Mechanisms for extracting a signal from noise as revealed through the specificity and generality of task training
Research output: Contribution to journal › Article › peer-review
Colleges, School and Institutes
Visual judgments critically depend on (1) the detection of meaningful items from cluttered backgrounds and (2) the discrimination of an item from highly similar alternatives. Learning and experience are known to facilitate these processes, but the specificity with which these processes operate is poorly understood. Here we use psychophysical measures of human participants to test learning in two types of commonly used tasks that target segmentation (signal-in-noise, or “coarse” tasks) versus the discrimination of highly similar items (feature difference, or “fine” tasks).
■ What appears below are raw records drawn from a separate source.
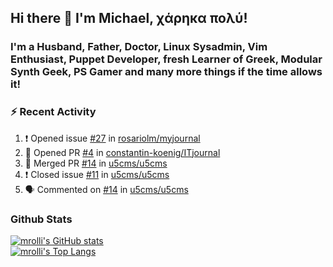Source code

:## Hi there 👋 I'm Michael, χάρηκα πολύ!

<!--
**mrolli/mrolli** is a ✨ _special_ ✨ repository because its `README.md` (this file) appears on your GitHub profile.

Here are some ideas to get you started:

- 🔭 I’m currently working on ...
- 🌱 I’m currently learning ...
- 👯 I’m looking to collaborate on ...
- 🤔 I’m looking for help with ...
- 💬 Ask me about ...
- 📫 How to reach me: ...
- 😄 Pronouns: ...
- ⚡ Fun fact: ...
-->

### I'm a Husband, Father, Doctor, Linux Sysadmin, Vim Enthusiast, Puppet Developer, fresh Learner of Greek, Modular Synth Geek, PS Gamer and many more things if the time allows it!

### :zap: Recent Activity

<!--START_SECTION:activity-->
1. ❗️ Opened issue [#27](https://github.com/rosariolm/myjournal/issues/27) in [rosariolm/myjournal](https://github.com/rosariolm/myjournal)
2. 💪 Opened PR [#4](https://github.com/constantin-koenig/ITjournal/pull/4) in [constantin-koenig/ITjournal](https://github.com/constantin-koenig/ITjournal)
3. 🎉 Merged PR [#14](https://github.com/u5cms/u5cms/pull/14) in [u5cms/u5cms](https://github.com/u5cms/u5cms)
4. ❗️ Closed issue [#11](https://github.com/u5cms/u5cms/issues/11) in [u5cms/u5cms](https://github.com/u5cms/u5cms)
5. 🗣 Commented on [#14](https://github.com/u5cms/u5cms/issues/14) in [u5cms/u5cms](https://github.com/u5cms/u5cms)
<!--END_SECTION:activity-->

### Github Stats
[![mrolli's GitHub stats](https://github-readme-stats.vercel.app/api?username=mrolli&count_private=true&show_icons=true&theme=onedark)](https://github.com/anuraghazra/github-readme-stats)  
[![mrolli's Top Langs](https://github-readme-stats.vercel.app/api/top-langs/?username=mrolli&count_private=true&theme=onedark&hide=c%2B%2B,c,html,cmake,makefile&layout=compact)](https://github.com/anuraghazra/github-readme-stats)
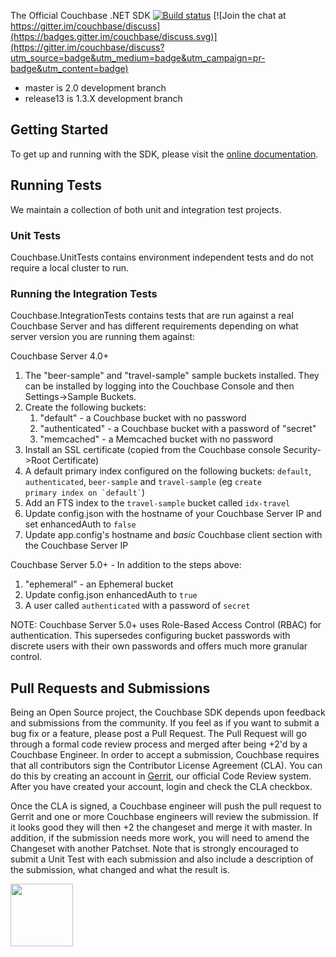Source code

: The Official Couchbase .NET SDK [![Build status](https://ci.appveyor.com/api/projects/status/j3oy23e3vcnpneru/branch/master?svg=true)](https://ci.appveyor.com/project/Couchbase/couchbase-net-client/branch/master)
[![Join the chat at https://gitter.im/couchbase/discuss](https://badges.gitter.im/couchbase/discuss.svg)](https://gitter.im/couchbase/discuss?utm_source=badge&utm_medium=badge&utm_campaign=pr-badge&utm_content=badge)

* master is 2.0 development branch
* release13 is 1.3.X development branch

## Getting Started

To get up and running with the SDK, please visit the [online documentation](http://developer.couchbase.com/documentation/server/4.5/sdk/dotnet/start-using-sdk.html).

## Running Tests

We maintain a collection of both unit and integration test projects.

### Unit Tests

Couchbase.UnitTests contains environment independent tests and do not require a local cluster to run.

### Running the Integration Tests ##

Couchbase.IntegrationTests contains tests that are run against a real Couchbase Server and has different requirements depending on what server version you are running them against:

Couchbase Server 4.0+
1. The "beer-sample" and "travel-sample" sample buckets installed. They can be installed by logging into the Couchbase Console and then Settings->Sample Buckets.
2. Create the following buckets:
	1. "default" - a Couchbase bucket with no password
	2. "authenticated" - a Couchbase bucket with a password of "secret"
	3. "memcached" - a Memcached bucket with no password
3. Install an SSL certificate (copied from the Couchbase console Security->Root Certificate)
4. A default primary index configured on the following buckets: `default`, `authenticated`, `beer-sample` and `travel-sample` (eg <code>create primary index on &#96;default&#96;</code>)
5. Add an FTS index to the `travel-sample` bucket called `idx-travel`
6. Update config.json with the hostname of your Couchbase Server IP and set enhancedAuth to `false`
7. Update app.config's hostname and *basic* Couchbase client section with the Couchbase Server IP

Couchbase Server 5.0+ - In addition to the steps above:
1. "ephemeral" - an Ephemeral bucket
2. Update config.json enhancedAuth to `true`
3. A user called `authenticated` with a password of `secret`

NOTE: Couchbase Server 5.0+ uses Role-Based Access Control (RBAC) for authentication. This supersedes configuring bucket passwords with discrete users with their own passwords and offers much more granular control.

## Pull Requests and Submissions ##
Being an Open Source project, the Couchbase SDK depends upon feedback and submissions from the community. If you feel as if you want to submit a bug fix or a feature, please post a Pull Request. The Pull Request will go through a formal code review process and merged after being +2'd by a Couchbase Engineer. In order to accept a submission, Couchbase requires that all contributors sign the Contributor License Agreement (CLA). You can do this by creating an account in [Gerrit](http://review.couchbase.com), our official Code Review system. After you have created your account, login and check the CLA checkbox.

Once the CLA is signed, a Couchbase engineer will push the pull request to Gerrit and one or more Couchbase engineers will review the submission. If it looks good they will then +2 the changeset and merge it with master. In addition, if the submission needs more work, you will need to amend the Changeset with another Patchset. Note that is strongly encouraged to submit a Unit Test with each submission and also include a description of the submission, what changed and what the result is.

<img src="https://d3nmt5vlzunoa1.cloudfront.net/dotnet/files/2016/08/ReSharper2016_2_2_512x197.png" height="100"></img>
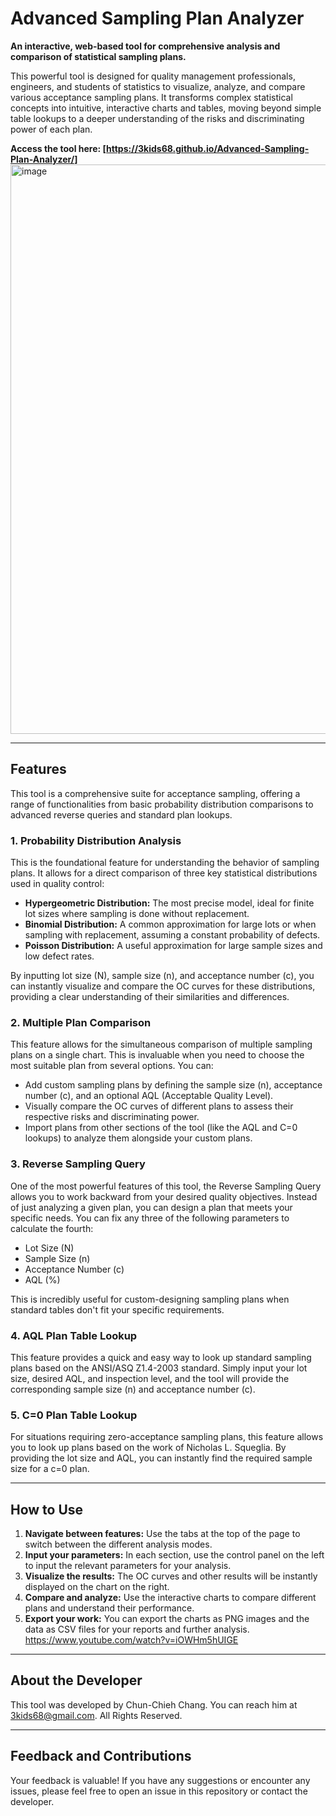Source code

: # Advanced Sampling Plan Analyzer

**An interactive, web-based tool for comprehensive analysis and comparison of statistical sampling plans.**

This powerful tool is designed for quality management professionals, engineers, and students of statistics to visualize, analyze, and compare various acceptance sampling plans. It transforms complex statistical concepts into intuitive, interactive charts and tables, moving beyond simple table lookups to a deeper understanding of the risks and discriminating power of each plan.

**Access the tool here: [https://3kids68.github.io/Advanced-Sampling-Plan-Analyzer/]**
<img width="1107" height="911" alt="image" src="https://github.com/user-attachments/assets/263d2134-7431-4488-94f2-c6f5861ab896" />

---

## Features

This tool is a comprehensive suite for acceptance sampling, offering a range of functionalities from basic probability distribution comparisons to advanced reverse queries and standard plan lookups.

### 1. Probability Distribution Analysis

This is the foundational feature for understanding the behavior of sampling plans. It allows for a direct comparison of three key statistical distributions used in quality control:

*   **Hypergeometric Distribution:** The most precise model, ideal for finite lot sizes where sampling is done without replacement.
*   **Binomial Distribution:** A common approximation for large lots or when sampling with replacement, assuming a constant probability of defects.
*   **Poisson Distribution:** A useful approximation for large sample sizes and low defect rates.

By inputting lot size (N), sample size (n), and acceptance number (c), you can instantly visualize and compare the OC curves for these distributions, providing a clear understanding of their similarities and differences.

### 2. Multiple Plan Comparison

This feature allows for the simultaneous comparison of multiple sampling plans on a single chart. This is invaluable when you need to choose the most suitable plan from several options. You can:

*   Add custom sampling plans by defining the sample size (n), acceptance number (c), and an optional AQL (Acceptable Quality Level).
*   Visually compare the OC curves of different plans to assess their respective risks and discriminating power.
*   Import plans from other sections of the tool (like the AQL and C=0 lookups) to analyze them alongside your custom plans.

### 3. Reverse Sampling Query

One of the most powerful features of this tool, the Reverse Sampling Query allows you to work backward from your desired quality objectives. Instead of just analyzing a given plan, you can design a plan that meets your specific needs. You can fix any three of the following parameters to calculate the fourth:

*   Lot Size (N)
*   Sample Size (n)
*   Acceptance Number (c)
*   AQL (%)

This is incredibly useful for custom-designing sampling plans when standard tables don't fit your specific requirements.

### 4. AQL Plan Table Lookup

This feature provides a quick and easy way to look up standard sampling plans based on the ANSI/ASQ Z1.4-2003 standard. Simply input your lot size, desired AQL, and inspection level, and the tool will provide the corresponding sample size (n) and acceptance number (c).

### 5. C=0 Plan Table Lookup

For situations requiring zero-acceptance sampling plans, this feature allows you to look up plans based on the work of Nicholas L. Squeglia. By providing the lot size and AQL, you can instantly find the required sample size for a c=0 plan.

---

## How to Use

1.  **Navigate between features:** Use the tabs at the top of the page to switch between the different analysis modes.
2.  **Input your parameters:** In each section, use the control panel on the left to input the relevant parameters for your analysis.
3.  **Visualize the results:** The OC curves and other results will be instantly displayed on the chart on the right.
4.  **Compare and analyze:** Use the interactive charts to compare different plans and understand their performance.
5.  **Export your work:** You can export the charts as PNG images and the data as CSV files for your reports and further analysis.
https://www.youtube.com/watch?v=iOWHm5hUIGE
---

## About the Developer

This tool was developed by Chun-Chieh Chang. You can reach him at 3kids68@gmail.com. All Rights Reserved.

---

## Feedback and Contributions

Your feedback is valuable! If you have any suggestions or encounter any issues, please feel free to open an issue in this repository or contact the developer.
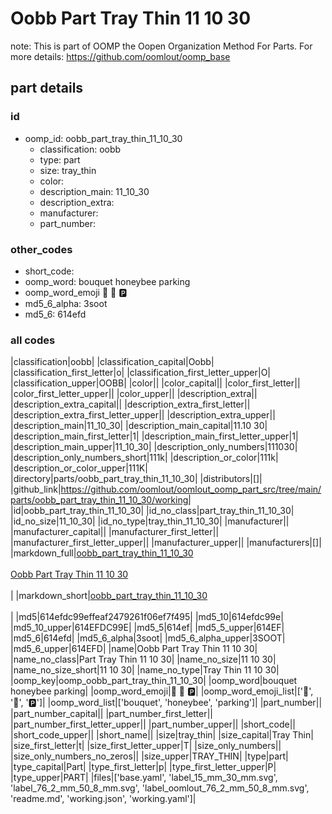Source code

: # Oobb Part Tray Thin 11 10 30  

note: This is part of OOMP the Oopen Organization Method For Parts. For more details: https://github.com/oomlout/oomp_base

##  part details





### id
* oomp_id: oobb_part_tray_thin_11_10_30
  * classification: oobb
  * type: part
  * size: tray_thin
  * color: 
  * description_main: 11_10_30
  * description_extra: 
  * manufacturer: 
  * part_number: 

### other_codes
* short_code: 
* oomp_word: bouquet honeybee parking
* oomp_word_emoji :bouquet: :honeybee: :parking:
* md5_6_alpha: 3soot
* md5_6: 614efd

### all codes 
|classification|oobb|
|classification_capital|Oobb|
|classification_first_letter|o|
|classification_first_letter_upper|O|
|classification_upper|OOBB|
|color||
|color_capital||
|color_first_letter||
|color_first_letter_upper||
|color_upper||
|description_extra||
|description_extra_capital||
|description_extra_first_letter||
|description_extra_first_letter_upper||
|description_extra_upper||
|description_main|11_10_30|
|description_main_capital|11.10 30|
|description_main_first_letter|1|
|description_main_first_letter_upper|1|
|description_main_upper|11_10_30|
|description_only_numbers|111030|
|description_only_numbers_short|111k|
|description_or_color|111k|
|description_or_color_upper|111K|
|directory|parts/oobb_part_tray_thin_11_10_30|
|distributors|[]|
|github_link|https://github.com/oomlout/oomlout_oomp_part_src/tree/main/parts/oobb_part_tray_thin_11_10_30/working|
|id|oobb_part_tray_thin_11_10_30|
|id_no_class|part_tray_thin_11_10_30|
|id_no_size|11_10_30|
|id_no_type|tray_thin_11_10_30|
|manufacturer||
|manufacturer_capital||
|manufacturer_first_letter||
|manufacturer_first_letter_upper||
|manufacturer_upper||
|manufacturers|[]|
|markdown_full|[oobb_part_tray_thin_11_10_30](https://github.com/oomlout/oomlout_oomp_part_src/tree/main/parts/oobb_part_tray_thin_11_10_30/working)<br>[](https://github.com/oomlout/oomlout_oomp_part_src/tree/main/parts/oobb_part_tray_thin_11_10_30/working)<br>[Oobb Part Tray Thin 11 10 30](https://github.com/oomlout/oomlout_oomp_part_src/tree/main/parts/oobb_part_tray_thin_11_10_30/working)<br><br>|
|markdown_short|[oobb_part_tray_thin_11_10_30](https://github.com/oomlout/oomlout_oomp_part_src/tree/main/parts/oobb_part_tray_thin_11_10_30/working)<br><br>|
|md5|614efdc99effeaf2479261f06ef7f495|
|md5_10|614efdc99e|
|md5_10_upper|614EFDC99E|
|md5_5|614ef|
|md5_5_upper|614EF|
|md5_6|614efd|
|md5_6_alpha|3soot|
|md5_6_alpha_upper|3SOOT|
|md5_6_upper|614EFD|
|name|Oobb Part Tray Thin 11 10 30|
|name_no_class|Part Tray Thin 11 10 30|
|name_no_size|11 10 30|
|name_no_size_short|11 10 30|
|name_no_type|Tray Thin 11 10 30|
|oomp_key|oomp_oobb_part_tray_thin_11_10_30|
|oomp_word|bouquet honeybee parking|
|oomp_word_emoji|:bouquet: :honeybee: :parking:|
|oomp_word_emoji_list|[':bouquet:', ':honeybee:', ':parking:']|
|oomp_word_list|['bouquet', 'honeybee', 'parking']|
|part_number||
|part_number_capital||
|part_number_first_letter||
|part_number_first_letter_upper||
|part_number_upper||
|short_code||
|short_code_upper||
|short_name||
|size|tray_thin|
|size_capital|Tray Thin|
|size_first_letter|t|
|size_first_letter_upper|T|
|size_only_numbers||
|size_only_numbers_no_zeros||
|size_upper|TRAY_THIN|
|type|part|
|type_capital|Part|
|type_first_letter|p|
|type_first_letter_upper|P|
|type_upper|PART|
|files|['base.yaml', 'label_15_mm_30_mm.svg', 'label_76_2_mm_50_8_mm.svg', 'label_oomlout_76_2_mm_50_8_mm.svg', 'readme.md', 'working.json', 'working.yaml']|
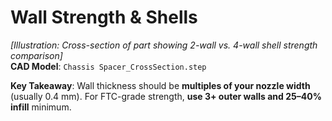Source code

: # Wall Strength & Shells

_\[Illustration: Cross-section of part showing 2-wall vs. 4-wall shell strength comparison]_\
**CAD Model**: `Chassis Spacer_CrossSection.step`

**Key Takeaway**: Wall thickness should be **multiples of your nozzle width** (usually 0.4 mm). For FTC-grade strength, **use 3+ outer walls and 25–40% infill** minimum.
First, we consider the processing of binocular disparity signals, examining performance on signal-in-noise and feature difference tasks after a period of training on one of these tasks. Second, we consider the generality of learning between different visual features, testing performance on both task types for displays defined by disparity, motion, or orientation. We show that training on a feature difference task also improves performance on signal-in-noise tasks, but only for the same visual feature. By contrast, training on a signal-in-noise task has limited benefits for fine judgments of the same feature but supports learning that generalizes to signal-in-noise tasks for other features. These findings indicate that commonly used signal-in-noise tasks require at least three distinct components: feature representations, signal-specific selection, and a generalized process that enhances segmentation. As such, there is clear potential to harness areas of commonality (both within and between cues) to improve impaired perceptual functions.